# [DESCRIPTION OF THE TASK]
This exercise requires an exact output of the listing, images omitted.

►

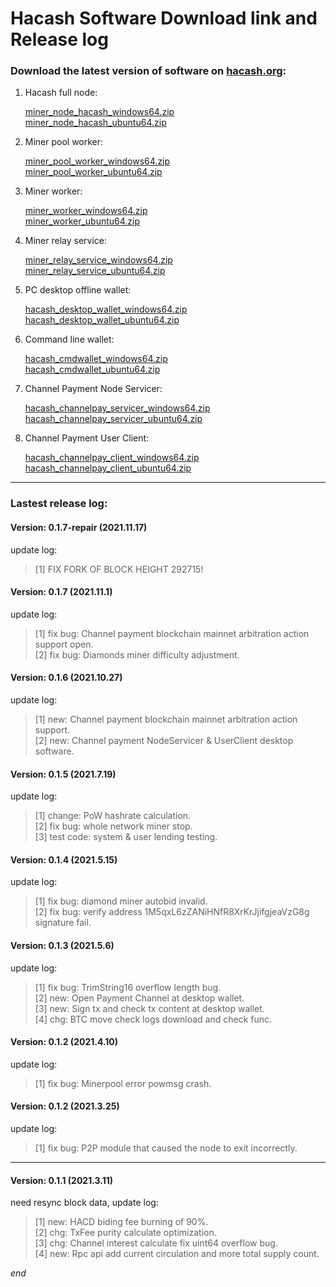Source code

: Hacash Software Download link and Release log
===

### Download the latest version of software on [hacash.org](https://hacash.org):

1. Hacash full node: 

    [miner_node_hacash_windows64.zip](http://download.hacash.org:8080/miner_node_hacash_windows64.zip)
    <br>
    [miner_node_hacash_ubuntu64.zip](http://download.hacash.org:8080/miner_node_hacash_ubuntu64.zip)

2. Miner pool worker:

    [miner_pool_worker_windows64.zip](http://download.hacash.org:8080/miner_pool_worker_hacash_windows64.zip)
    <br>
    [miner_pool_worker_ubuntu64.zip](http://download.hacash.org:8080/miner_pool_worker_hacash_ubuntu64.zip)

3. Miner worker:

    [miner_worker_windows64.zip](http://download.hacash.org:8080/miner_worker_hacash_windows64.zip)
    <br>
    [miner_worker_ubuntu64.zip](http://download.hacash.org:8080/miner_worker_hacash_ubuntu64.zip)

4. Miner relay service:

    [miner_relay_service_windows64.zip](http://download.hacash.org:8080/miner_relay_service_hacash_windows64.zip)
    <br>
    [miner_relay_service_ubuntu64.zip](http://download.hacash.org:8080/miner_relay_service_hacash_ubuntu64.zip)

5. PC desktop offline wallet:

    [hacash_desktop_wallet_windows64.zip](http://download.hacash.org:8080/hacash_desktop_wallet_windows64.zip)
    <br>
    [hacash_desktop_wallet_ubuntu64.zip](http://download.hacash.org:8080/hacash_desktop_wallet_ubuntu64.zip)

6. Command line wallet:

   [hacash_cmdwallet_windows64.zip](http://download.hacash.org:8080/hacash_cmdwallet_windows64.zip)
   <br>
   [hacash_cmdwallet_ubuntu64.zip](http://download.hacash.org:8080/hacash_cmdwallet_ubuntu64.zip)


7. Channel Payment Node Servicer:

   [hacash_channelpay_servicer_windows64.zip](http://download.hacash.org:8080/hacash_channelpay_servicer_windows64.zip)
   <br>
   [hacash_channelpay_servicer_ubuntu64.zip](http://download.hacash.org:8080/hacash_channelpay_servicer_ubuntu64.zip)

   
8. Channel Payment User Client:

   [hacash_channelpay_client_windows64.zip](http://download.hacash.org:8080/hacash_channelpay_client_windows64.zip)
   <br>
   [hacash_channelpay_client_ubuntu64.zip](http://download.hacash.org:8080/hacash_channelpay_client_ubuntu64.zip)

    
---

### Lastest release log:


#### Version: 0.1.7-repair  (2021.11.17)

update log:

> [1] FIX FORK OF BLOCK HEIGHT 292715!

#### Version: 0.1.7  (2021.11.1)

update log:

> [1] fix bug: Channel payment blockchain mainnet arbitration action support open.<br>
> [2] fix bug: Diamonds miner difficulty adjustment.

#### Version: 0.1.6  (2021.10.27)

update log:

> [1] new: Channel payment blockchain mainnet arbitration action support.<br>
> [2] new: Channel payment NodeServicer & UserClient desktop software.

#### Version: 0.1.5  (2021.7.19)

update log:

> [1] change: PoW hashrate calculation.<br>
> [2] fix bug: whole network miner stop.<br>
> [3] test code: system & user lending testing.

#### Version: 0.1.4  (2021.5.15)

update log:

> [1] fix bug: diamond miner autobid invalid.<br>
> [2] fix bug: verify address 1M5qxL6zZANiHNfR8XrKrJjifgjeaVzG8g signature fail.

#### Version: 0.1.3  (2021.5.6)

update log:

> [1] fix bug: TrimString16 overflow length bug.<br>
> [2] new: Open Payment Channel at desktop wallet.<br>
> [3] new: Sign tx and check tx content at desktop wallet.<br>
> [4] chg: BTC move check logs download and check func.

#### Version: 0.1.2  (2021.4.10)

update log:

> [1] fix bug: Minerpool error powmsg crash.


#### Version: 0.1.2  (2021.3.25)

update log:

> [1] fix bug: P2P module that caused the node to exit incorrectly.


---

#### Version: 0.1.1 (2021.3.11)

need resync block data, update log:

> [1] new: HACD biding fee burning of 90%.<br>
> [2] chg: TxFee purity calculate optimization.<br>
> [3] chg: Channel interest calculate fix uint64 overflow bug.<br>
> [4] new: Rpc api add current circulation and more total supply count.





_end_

◄

# [SOLUTION]
Source code

: Hacash Software Download link and Release log
===

### Download the latest version of software on [hacash.org](https://hacash.org):

1. Hacash full node: 

    [miner_node_hacash_windows64.zip](http://download.hacash.org:8080/miner_node_hacash_windows64.zip)
    <br>
    [miner_node_hacash_ubuntu64.zip](http://download.hacash.org:8080/miner_node_hacash_ubuntu64.zip)

2. Miner pool worker:

    [miner_pool_worker_windows64.zip](http://download.hacash.org:8080/miner_pool_worker_hacash_windows64.zip)
    <br>
    [miner_pool_worker_ubuntu64.zip](http://download.hacash.org:8080/miner_pool_worker_hacash_ubuntu64.zip)

3. Miner worker:

    [miner_worker_windows64.zip](http://download.hacash.org:8080/miner_worker_hacash_windows64.zip)
    <br>
    [miner_worker_ubuntu64.zip](http://download.hacash.org:8080/miner_worker_hacash_ubuntu64.zip)

4. Miner relay service:

    [miner_relay_service_windows64.zip](http://download.hacash.org:8080/miner_relay_service_hacash_windows64.zip)
    <br>
    [miner_relay_service_ubuntu64.zip](http://download.hacash.org:8080/miner_relay_service_hacash_ubuntu64.zip)

5. PC desktop offline wallet:

    [hacash_desktop_wallet_windows64.zip](http://download.hacash.org:8080/hacash_desktop_wallet_windows64.zip)
    <br>
    [hacash_desktop_wallet_ubuntu64.zip](http://download.hacash.org:8080/hacash_desktop_wallet_ubuntu64.zip)

6. Command line wallet:

   [hacash_cmdwallet_windows64.zip](http://download.hacash.org:8080/hacash_cmdwallet_windows64.zip)
   <br>
   [hacash_cmdwallet_ubuntu64.zip](http://download.hacash.org:8080/hacash_cmdwallet_ubuntu64.zip)


7. Channel Payment Node Servicer:

   [hacash_channelpay_servicer_windows64.zip](http://download.hacash.org:8080/hacash_channelpay_servicer_windows64.zip)
   <br>
   [hacash_channelpay_servicer_ubuntu64.zip](http://download.hacash.org:8080/hacash_channelpay_servicer_ubuntu64.zip)

   
8. Channel Payment User Client:

   [hacash_channelpay_client_windows64.zip](http://download.hacash.org:8080/hacash_channelpay_client_windows64.zip)
   <br>
   [hacash_channelpay_client_ubuntu64.zip](http://download.hacash.org:8080/hacash_channelpay_client_ubuntu64.zip)

    
---

### Lastest release log:


#### Version: 0.1.7-repair  (2021.11.17)

update log:

> [1] FIX FORK OF BLOCK HEIGHT 292715!

#### Version: 0.1.7  (2021.11.1)

update log:

> [1] fix bug: Channel payment blockchain mainnet arbitration action support open.<br>
> [2] fix bug: Diamonds miner difficulty adjustment.

#### Version: 0.1.6  (2021.10.27)

update log:

> [1] new: Channel payment blockchain mainnet arbitration action support.<br>
> [2] new: Channel payment NodeServicer & UserClient desktop software.

#### Version: 0.1.5  (2021.7.19)

update log:

> [1] change: PoW hashrate calculation.<br>
> [2] fix bug: whole network miner stop.<br>
> [3] test code: system & user lending testing.

#### Version: 0.1.4  (2021.5.15)

update log:

> [1] fix bug: diamond miner autobid invalid.<br>
> [2] fix bug: verify address 1M5qxL6zZANiHNfR8XrKrJjifgjeaVzG8g signature fail.

#### Version: 0.1.3  (2021.5.6)

update log:

> [1] fix bug: TrimString16 overflow length bug.<br>
> [2] new: Open Payment Channel at desktop wallet.<br>
> [3] new: Sign tx and check tx content at desktop wallet.<br>
> [4] chg: BTC move check logs download and check func.

#### Version: 0.1.2  (2021.4.10)

update log:

> [1] fix bug: Minerpool error powmsg crash.


#### Version: 0.1.2  (2021.3.25)

update log:

> [1] fix bug: P2P module that caused the node to exit incorrectly.


---

#### Version: 0.1.1 (2021.3.11)

need resync block data, update log:

> [1] new: HACD biding fee burning of 90%.<br>
> [2] chg: TxFee purity calculate optimization.<br>
> [3] chg: Channel interest calculate fix uint64 overflow bug.<br>
> [4] new: Rpc api add current circulation and more total supply count.





_end_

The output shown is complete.